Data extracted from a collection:
++++++++++++++++++++
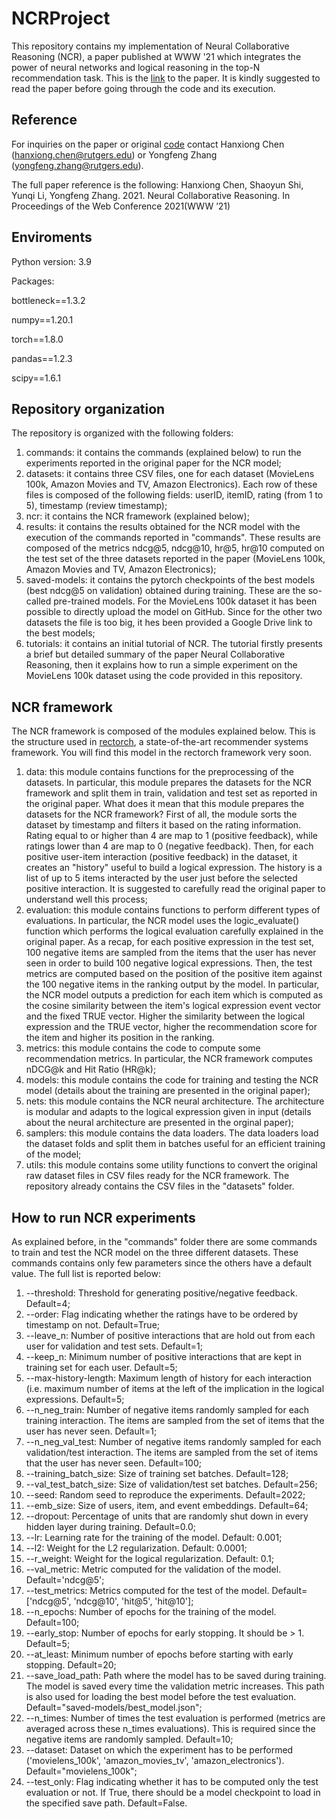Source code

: # NCRProject
This repository contains my implementation of Neural Collaborative Reasoning (NCR), a paper published at WWW '21 which integrates the power of neural networks and logical reasoning in the top-N recommendation task. This is the [link](https://arxiv.org/pdf/2005.08129.pdf) to the paper. It is kindly suggested to read the paper before going through the code and its execution. 

## Reference
For inquiries on the paper or original [code](https://github.com/rutgerswiselab/NCR) contact Hanxiong Chen (hanxiong.chen@rutgers.edu) or Yongfeng Zhang (yongfeng.zhang@rutgers.edu). 

The full paper reference is the following:
Hanxiong Chen, Shaoyun Shi, Yunqi Li, Yongfeng Zhang. 2021. Neural Collaborative Reasoning. In Proceedings of the Web Conference 2021(WWW ’21)

## Enviroments
Python version: 3.9

Packages:

bottleneck==1.3.2

numpy==1.20.1

torch==1.8.0

pandas==1.2.3

scipy==1.6.1

## Repository organization
The repository is organized with the following folders:
1. commands: it contains the commands (explained below) to run the experiments reported in the original paper for the NCR model;
2. datasets: it contains three CSV files, one for each dataset (MovieLens 100k, Amazon Movies and TV, Amazon Electronics). Each row of these files is composed of the following fields: userID, itemID, rating (from 1 to 5), timestamp (review timestamp);
3. ncr: it contains the NCR framework (explained below);
4. results: it contains the results obtained for the NCR model with the execution of the commands reported in "commands". These results are composed of the metrics ndcg@5, ndcg@10, hr@5, hr@10 computed on the test set of the three datasets reported in the paper (MovieLens 100k, Amazon Movies and TV, Amazon Electronics);
5. saved-models: it contains the pytorch checkpoints of the best models (best ndcg@5 on validation) obtained during training. These are the so-called pre-trained models. For the MovieLens 100k dataset it has been possible to directly upload the model on GitHub. Since for the other two datasets the file is too big, it hes been provided a Google Drive link to the best models;
6. tutorials: it contains an initial tutorial of NCR. The tutorial firstly presents a brief but detailed summary of the paper Neural Collaborative Reasoning, then it explains how to run a simple experiment on the MovieLens 100k dataset using the code provided in this repository.

## NCR framework
The NCR framework is composed of the modules explained below. This is the structure used in [rectorch](https://github.com/makgyver/rectorch), a state-of-the-art recommender systems framework. You will find this model in the rectorch framework very soon.
1. data: this module contains functions for the preprocessing of the datasets. In particular, this module prepares the datasets for the NCR framework and split them in train, validation and test set as reported in the original paper. What does it mean that this module prepares the datasets for the NCR framework? First of all, the module sorts the dataset by timestamp and filters it based on the rating information. Rating equal to or higher than 4 are map to 1 (positive feedback), while ratings lower than 4 are map to 0 (negative feedback). Then, for each positive user-item interaction (positive feedback) in the dataset, it creates an "history" useful to build a logical expression. The history is a list of up to 5 items interacted by the user just before the selected positive interaction. It is suggested to carefully read the original paper to understand well this process;
2. evaluation: this module contains functions to perform different types of evaluations. In particular, the NCR model uses the logic_evaluate() function which performs the logical evaluation carefully explained in the original paper. As a recap, for each positive expression in the test set, 100 negative items are sampled from the items that the user has never seen in order to build 100 negative logical expressions. Then, the test metrics are computed based on the position of the positive item against the 100 negative items in the ranking output by the model. In particular, the NCR model outputs a prediction for each item which is computed as the cosine similarity between the item's logical expression event vector and the fixed TRUE vector. Higher the similarity between the logical expression and the TRUE vector, higher the recommendation score for the item and higher its position in the ranking. 
3. metrics: this module contains the code to compute some recommendation metrics. In particular, the NCR framework computes nDCG@k and Hit Ratio (HR@k);
4. models: this module contains the code for training and testing the NCR model (details about the training are presented in the original paper);
5. nets: this module contains the NCR neural architecture. The architecture is modular and adapts to the logical expression given in input (details about the neural architecture are presented in the orginal paper);
6. samplers: this module contains the data loaders. The data loaders load the dataset folds and split them in batches useful for an efficient training of the model;
7. utils: this module contains some utility functions to convert the original raw dataset files in CSV files ready for the NCR framework. The repository already contains the CSV files in the "datasets" folder.

## How to run NCR experiments
As explained before, in the "commands" folder there are some commands to train and test the NCR model on the three different datasets.
These commands contains only few parameters since the others have a default value. The full list is reported below:
1. --threshold: Threshold for generating positive/negative feedback. Default=4;
2. --order: Flag indicating whether the ratings have to be ordered by timestamp on not. Default=True;
3. --leave_n: Number of positive interactions that are hold out from each user for validation and test sets. Default=1;
4. --keep_n: Minimum number of positive interactions that are kept in training set for each user. Default=5;
5. --max-history-length: Maximum length of history for each interaction (i.e. maximum number of items at the left of the implication in the logical expressions. Default=5;
6. --n_neg_train: Number of negative items randomly sampled for each training interaction. The items are sampled from the set of items that the user has never seen. Default=1;
7. --n_neg_val_test: Number of negative items randomly sampled for each validation/test interaction. The items are sampled from the set of items that the user has never seen. Default=100;
8. --training_batch_size: Size of training set batches. Default=128;
9. --val_test_batch_size: Size of validation/test set batches. Default=256;
10. --seed: Random seed to reproduce the experiments. Default=2022;
11. --emb_size: Size of users, item, and event embeddings. Default=64;
12. --dropout: Percentage of units that are randomly shut down in every hidden layer during training. Default=0.0;
13. --lr: Learning rate for the training of the model. Default: 0.001;
14. --l2: Weight for the L2 regularization. Default: 0.0001;
15. --r_weight: Weight for the logical regularization. Default: 0.1;
16. --val_metric: Metric computed for the validation of the model. Default='ndcg@5';
17. --test_metrics: Metrics computed for the test of the model. Default=['ndcg@5', 'ndcg@10', 'hit@5', 'hit@10'];
18. --n_epochs: Number of epochs for the training of the model. Default=100;
19. --early_stop: Number of epochs for early stopping. It should be > 1. Default=5;
20. --at_least: Minimum number of epochs before starting with early stopping. Default=20;
21. --save_load_path: Path where the model has to be saved during training. The model is saved every time the validation metric increases. This path is also used for loading the best model before the test evaluation. Default="saved-models/best_model.json";
22. --n_times: Number of times the test evaluation is performed (metrics are averaged across these n_times evaluations). This is required since the negative items are randomly sampled. Default=10;
23. --dataset: Dataset on which the experiment has to be performed ('movielens_100k', 'amazon_movies_tv', 'amazon_electronics'). Default="movielens_100k";
24. --test_only: Flag indicating whether it has to be computed only the test evaluation or not. If True, there should be a model checkpoint to load in the specified save path. Default=False.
++++++++++++++++++++
Which lines above run from the one containing "numpy==1.20.1" down to the one containing "2. datasets: it"? Repeat exactly those, both ends included, and nothing else.

numpy==1.20.1

torch==1.8.0

pandas==1.2.3

scipy==1.6.1

## Repository organization
The repository is organized with the following folders:
1. commands: it contains the commands (explained below) to run the experiments reported in the original paper for the NCR model;
2. datasets: it contains three CSV files, one for each dataset (MovieLens 100k, Amazon Movies and TV, Amazon Electronics). Each row of these files is composed of the following fields: userID, itemID, rating (from 1 to 5), timestamp (review timestamp);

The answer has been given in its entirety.